Great Plains Institute Vice President and Director of the Carbon Capture Coalition Brad Crabtree issued a statement responding to the release of a letter from the Internal Revenue Service Inspector General regarding tax credit claims under the old 45Q tax credit program. The statement was originally posted on the Carbon Capture Coalition website:
“The Carbon Capture Coalition has long supported robust transparency and accountability in monitoring, reporting and verification (MRV) of secure geologic storage to claim the 45Q tax credit. It is of paramount importance for achieving the environmental objectives of the 45Q program and maintaining public confidence and bipartisan support in Congress.
That is why the Carbon Capture Coalition’s over 75 companies, unions and NGOs wrote a letter in March to Treasury Secretary Mnuchin and Internal Revenue Service (IRS) Commissioner Rettig urging them to safeguard the integrity of the 45Q tax credit in the IRS’ forthcoming proposed rule.
The Coalition thus welcomes the IRS inspector general’s (IG) investigation of the old 45Q program and his findings that the IRS is auditing past claims of credits. We commend the IRS for doing its job and disallowing a majority of the credits claimed to date for which MRV requirements have not been met, and we strongly encourage the IRS to continue its compliance efforts.
It is critical that the IRS continue to enforce compliance and ensure that noncompliant claims of credits are not allowed a public tax benefit. Any company claiming 45Q tax credits must comply IRS rulings and provide a proper mass balance accounting of the tons of CO2 stored in return for receiving the credits.
The issues identified by the IRS inspector general in the old 45Q program cannot be allowed to taint the new and reformed 45Q program, which was enacted on a broadly bipartisan basis and backed by the most diverse industry, labor and environmental coalition ever assembled on behalf of a federal energy and climate policy.
Economywide deployment of carbon capture is essential to meeting midcentury climate goals and to supporting domestic energy, industrial and manufacturing sectors and their associated high-wage jobs. The best way to achieve this is with financial incentives such as the performance-based 45Q tax credit, just as the successful deployment and commercialization of other low and zero carbon technologies have relied on federal tax credits and other incentives.

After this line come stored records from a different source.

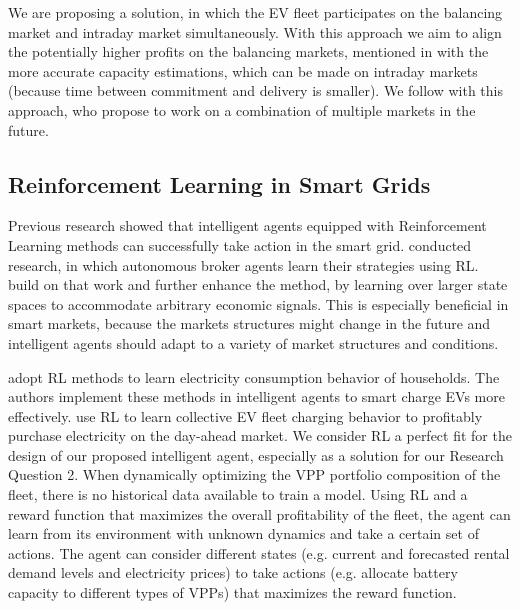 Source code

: \documentclass[12pt, article]{article}
\begin{document}
We are proposing a solution, in which the EV fleet participates on the balancing
market and intraday market simultaneously. With this approach we aim to align
the potentially higher profits on the balancing markets, mentioned in
\textcite{tomic07_using_fleet_elect_drive_vehic_grid_suppor} with the more
accurate capacity estimations, which can be made on intraday markets (because
time between commitment and delivery is smaller). We follow
\textcite{kahlen17_fleet} with this approach, who propose to work on a combination
of multiple markets in the future.

\subsection{Reinforcement Learning in Smart Grids}
\label{sec:org5d62e47}

Previous research showed that intelligent agents equipped with Reinforcement
Learning methods can successfully take action in the smart grid.
\textcite{reddy11_strat,reddy11_learn_behav_multip_auton_agent} conducted
research, in which autonomous broker agents \parencite{ketter13_power_tac} learn
their strategies using RL. \textcite{peters13_reinf_learn_approac_to_auton} build
on that work and further enhance the method, by learning over larger state
spaces to accommodate arbitrary economic signals. This is especially beneficial
in smart markets, because the markets structures might change in the future and
intelligent agents should adapt to a variety of market structures and
conditions.

\parencite{vazquez-canteli19_reinf_learn_deman_respon}


\textcite{valogianni14_effec_manag_elect_vehic_storag} adopt RL methods to learn
electricity consumption behavior of households. The authors implement these
methods in intelligent agents to smart charge EVs more effectively.
\textcite{vandael15_reinf_learn_heuris_ev_fleet} use RL to learn collective EV
fleet charging behavior to profitably purchase electricity on the day-ahead
market. We consider RL a perfect fit for the design of our proposed intelligent
agent, especially as a solution for our Research Question 2. When dynamically
optimizing the VPP portfolio composition of the fleet, there is no historical
data available to train a model. Using RL and a reward function that maximizes
the overall profitability of the fleet, the agent can learn from its environment
with unknown dynamics and take a certain set of actions. The agent can consider
different states (e.g. current and forecasted rental demand levels and
electricity prices) to take actions (e.g. allocate battery capacity to different
types of VPPs) that maximizes the reward function.
\end{document}
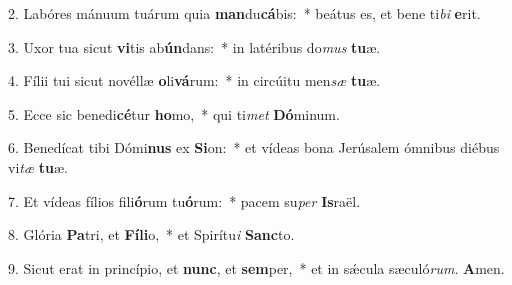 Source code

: 2. Labóres mánuum tuárum quia \textbf{man}du\textbf{cá}bis:~*  beátus es, et bene ti\textit{bi} \textbf{e}rit.\

3. Uxor tua sicut \textbf{vi}tis ab\textbf{ún}dans:~*  in latéribus do\textit{mus} \textbf{tu}æ.\

4. Fílii tui sicut novéllæ \textbf{o}li\textbf{vá}rum:~*  in circúitu men\textit{sæ} \textbf{tu}æ.\

5. Ecce sic benedi\textbf{cé}tur \textbf{ho}mo,~*  qui ti\textit{met} \textbf{Dó}minum.\

6. Benedícat tibi Dómi\textbf{nus} ex \textbf{Si}on:~*  et vídeas bona Jerúsalem ómnibus diébus vi\textit{tæ} \textbf{tu}æ.\

7. Et vídeas fílios fili\textbf{ó}rum tu\textbf{ó}rum:~*  pacem su\textit{per} \textbf{Is}raël.\

8. Glória \textbf{Pa}tri, et \textbf{Fí}\textbf{li}o,~*  et Spirítu\textit{i} \textbf{Sanc}to.\

9. Sicut erat in princípio, et \textbf{nunc}, et \textbf{sem}per,~*  et in sǽcula sæculó\textit{rum}. \textbf{A}men.\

Therefore, the Carbon Capture Coalition once again urges Secretary Mnuchin and Commissioner Rettig to embrace the Coalition’s broad-based consensus recommendations and insist on the utmost accountability and transparency in any MRV pathway identified in the IRS’ pending 45Q rule. We also encourage members of Congress to oppose any legislative efforts to undermine the integrity of the accounting for secure geologic storage required to claim the 45Q credit.”